- Yguazú District Location in Paraguay
- Coordinates: 25°28′0″S 55°0′0″W﻿ / ﻿25.46667°S 55.00000°W
- Country: Paraguay
- Department: Alto Paraná Department
- Founded: 22 August 1961

Government
- • Intendente Municipal: Mauro Kawano (ANR)
- Elevation: 258 m (846 ft)

Population (2008)
- • Total: 12,277
- Time zone: UTC−03:00
- Postal code: 7510
- Area code: (595) (632)
- Climate: Cfa

= Yguazú District =

Municipality in Paraguay

Yguazú (/es/; Yguasu /gn/, after Iguazu River, lit. 'Big Water'), historically known as Colonia Yguazú, is a municipality and district of Paraguay's Alto Paraná Department, founded by Japanese immigrants.
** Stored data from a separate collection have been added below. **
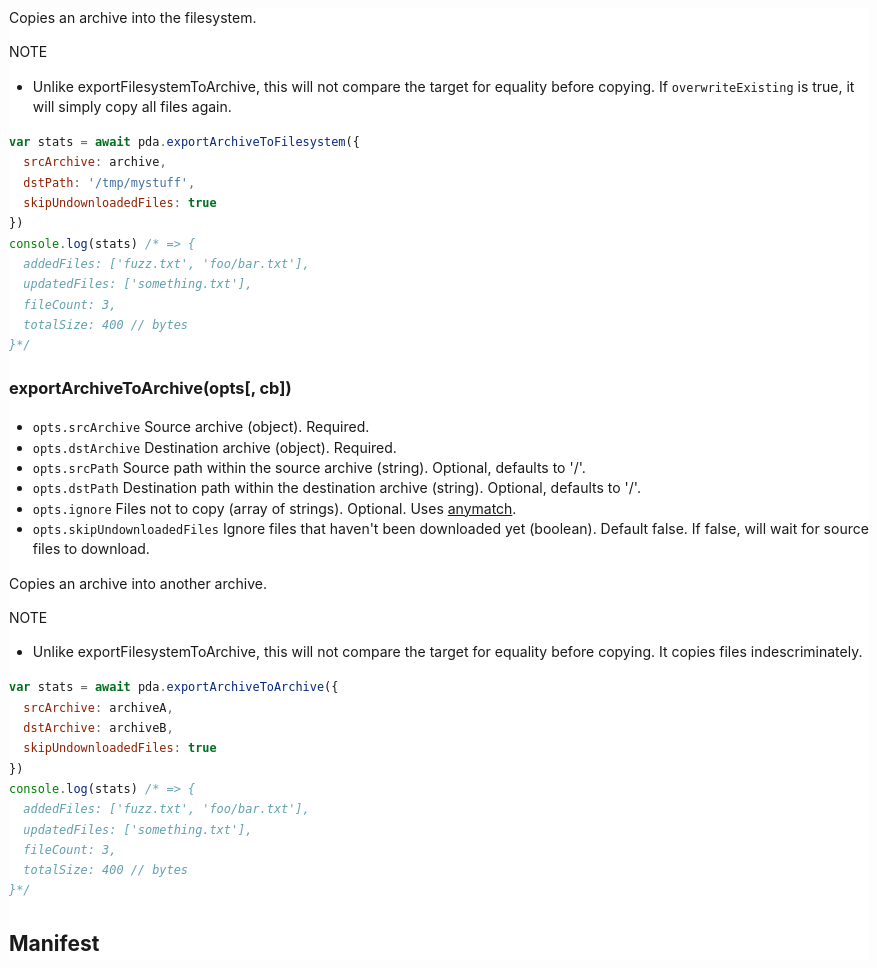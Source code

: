 Copies an archive into the filesystem.

NOTE

 - Unlike exportFilesystemToArchive, this will not compare the target for equality before copying. If `overwriteExisting` is true, it will simply copy all files again.

```js
var stats = await pda.exportArchiveToFilesystem({
  srcArchive: archive,
  dstPath: '/tmp/mystuff',
  skipUndownloadedFiles: true
})
console.log(stats) /* => {
  addedFiles: ['fuzz.txt', 'foo/bar.txt'],
  updatedFiles: ['something.txt'],
  fileCount: 3,
  totalSize: 400 // bytes
}*/
```

### exportArchiveToArchive(opts[, cb])

 - `opts.srcArchive` Source archive (object). Required.
 - `opts.dstArchive` Destination archive (object). Required.
 - `opts.srcPath` Source path within the source archive (string). Optional, defaults to '/'.
 - `opts.dstPath` Destination path within the destination archive (string). Optional, defaults to '/'.
 - `opts.ignore` Files not to copy (array of strings). Optional. Uses [anymatch](npm.im/anymatch).
 - `opts.skipUndownloadedFiles` Ignore files that haven't been downloaded yet (boolean). Default false. If false, will wait for source files to download.

Copies an archive into another archive.

NOTE

 - Unlike exportFilesystemToArchive, this will not compare the target for equality before copying. It copies files indescriminately.

```js
var stats = await pda.exportArchiveToArchive({
  srcArchive: archiveA,
  dstArchive: archiveB,
  skipUndownloadedFiles: true
})
console.log(stats) /* => {
  addedFiles: ['fuzz.txt', 'foo/bar.txt'],
  updatedFiles: ['something.txt'],
  fileCount: 3,
  totalSize: 400 // bytes
}*/
```

## Manifest
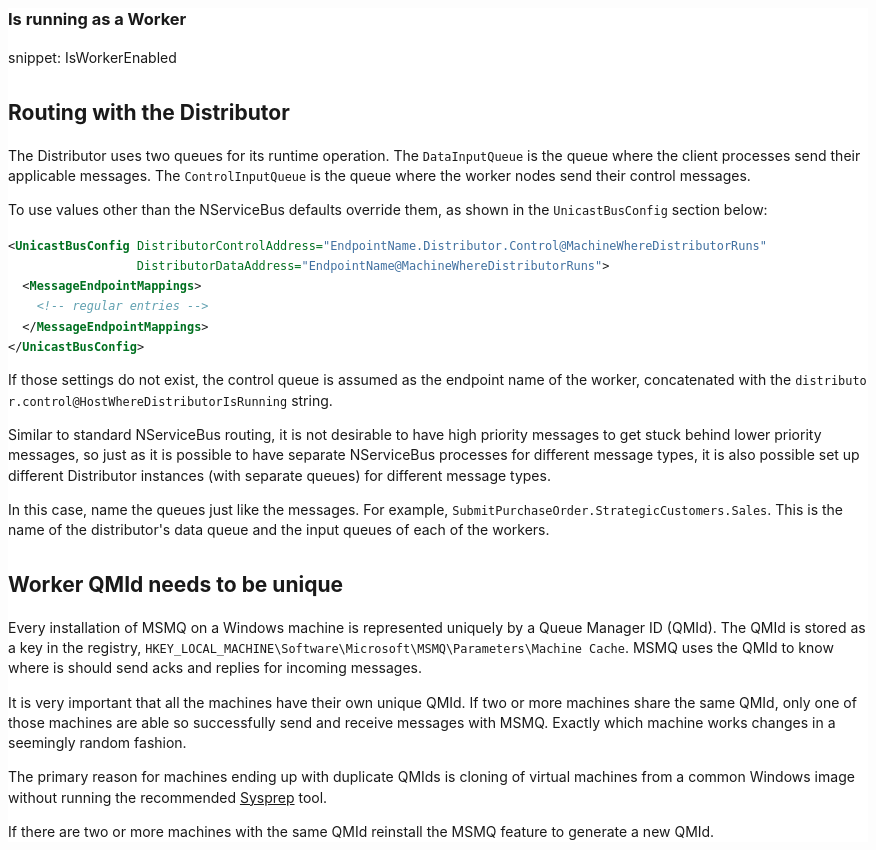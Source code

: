 
### Is running as a Worker

snippet: IsWorkerEnabled


## Routing with the Distributor

The Distributor uses two queues for its runtime operation. The `DataInputQueue` is the queue where the client processes send their applicable messages. The `ControlInputQueue` is the queue where the worker nodes send their control messages.

To use values other than the NServiceBus defaults override them, as shown in the `UnicastBusConfig` section below:

```xml
<UnicastBusConfig DistributorControlAddress="EndpointName.Distributor.Control@MachineWhereDistributorRuns"
                  DistributorDataAddress="EndpointName@MachineWhereDistributorRuns">
  <MessageEndpointMappings>
    <!-- regular entries -->
  </MessageEndpointMappings>
</UnicastBusConfig>
```

If those settings do not exist, the control queue is assumed as the endpoint name of the worker, concatenated with the `distributor.control@HostWhereDistributorIsRunning` string.

Similar to standard NServiceBus routing, it is not desirable to have high priority messages to get stuck behind lower priority messages, so just as it is possible to have separate NServiceBus processes for different message types, it is also possible set up different Distributor instances (with separate queues) for different message types.

In this case, name the queues just like the messages. For example, `SubmitPurchaseOrder.StrategicCustomers.Sales`. This is the name of the distributor's data queue and the input queues of each of the workers.


## Worker QMId needs to be unique

Every installation of MSMQ on a Windows machine is represented uniquely by a Queue Manager ID (QMId). The QMId is stored as a key in the registry, `HKEY_LOCAL_MACHINE\Software\Microsoft\MSMQ\Parameters\Machine Cache`. MSMQ uses the QMId to know where is should send acks and replies for incoming messages.

It is very important that all the machines have their own unique QMId. If two or more machines share the same QMId, only one of those machines are able so successfully send and receive messages with MSMQ. Exactly which machine works changes in a seemingly random fashion.

The primary reason for machines ending up with duplicate QMIds is cloning of virtual machines from a common Windows image without running the recommended [Sysprep](https://technet.microsoft.com/en-us/library/cc766049.aspx) tool.

If there are two or more machines with the same QMId reinstall the MSMQ feature to generate a new QMId.
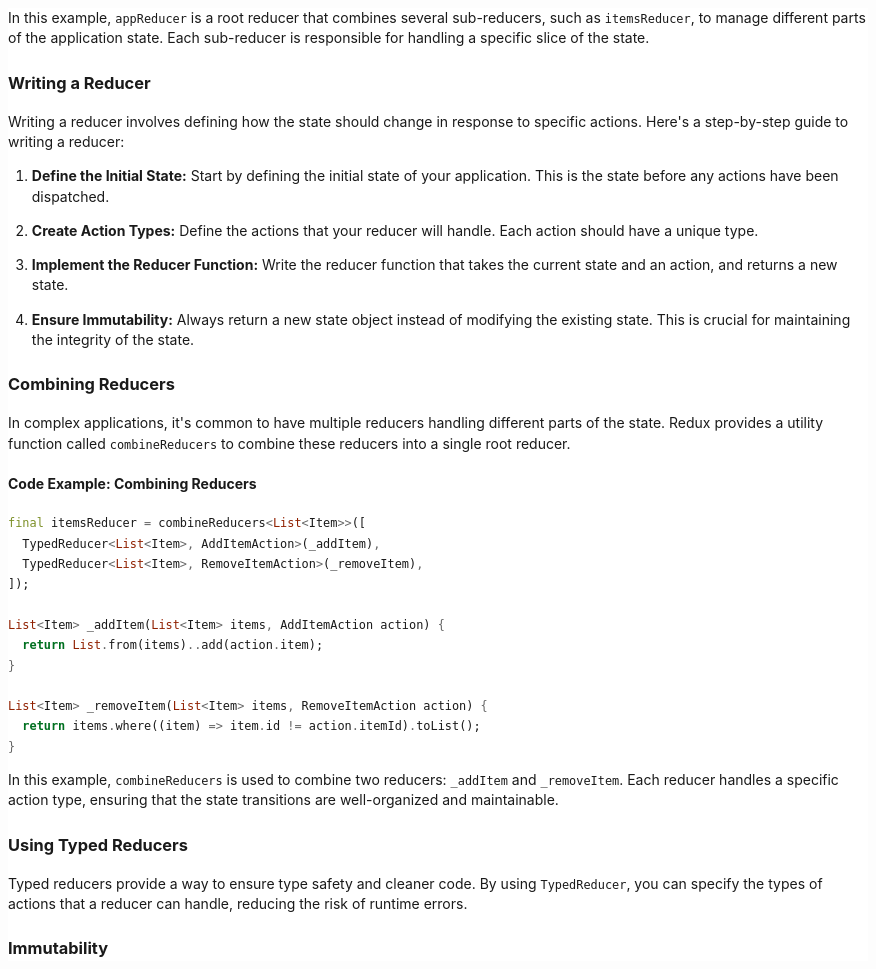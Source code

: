 In this example, `appReducer` is a root reducer that combines several sub-reducers, such as `itemsReducer`, to manage different parts of the application state. Each sub-reducer is responsible for handling a specific slice of the state.

### Writing a Reducer

Writing a reducer involves defining how the state should change in response to specific actions. Here's a step-by-step guide to writing a reducer:

1. **Define the Initial State:** Start by defining the initial state of your application. This is the state before any actions have been dispatched.

2. **Create Action Types:** Define the actions that your reducer will handle. Each action should have a unique type.

3. **Implement the Reducer Function:** Write the reducer function that takes the current state and an action, and returns a new state.

4. **Ensure Immutability:** Always return a new state object instead of modifying the existing state. This is crucial for maintaining the integrity of the state.

### Combining Reducers

In complex applications, it's common to have multiple reducers handling different parts of the state. Redux provides a utility function called `combineReducers` to combine these reducers into a single root reducer.

#### Code Example: Combining Reducers

```dart
final itemsReducer = combineReducers<List<Item>>([
  TypedReducer<List<Item>, AddItemAction>(_addItem),
  TypedReducer<List<Item>, RemoveItemAction>(_removeItem),
]);

List<Item> _addItem(List<Item> items, AddItemAction action) {
  return List.from(items)..add(action.item);
}

List<Item> _removeItem(List<Item> items, RemoveItemAction action) {
  return items.where((item) => item.id != action.itemId).toList();
}
```

In this example, `combineReducers` is used to combine two reducers: `_addItem` and `_removeItem`. Each reducer handles a specific action type, ensuring that the state transitions are well-organized and maintainable.

### Using Typed Reducers

Typed reducers provide a way to ensure type safety and cleaner code. By using `TypedReducer`, you can specify the types of actions that a reducer can handle, reducing the risk of runtime errors.

### Immutability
Yguazú was founded on 22 August, 1961, as a Japanese agricultural colony, and is located 40 kilometers to the West of Ciudad del Este.

== Weather ==
The average temperature is 21 °C, the maximum 38 °C and minimum 0 °C.

== Demographics ==
As of 2008, there were 6,493 men and 5,784 women out of 12,277 persons.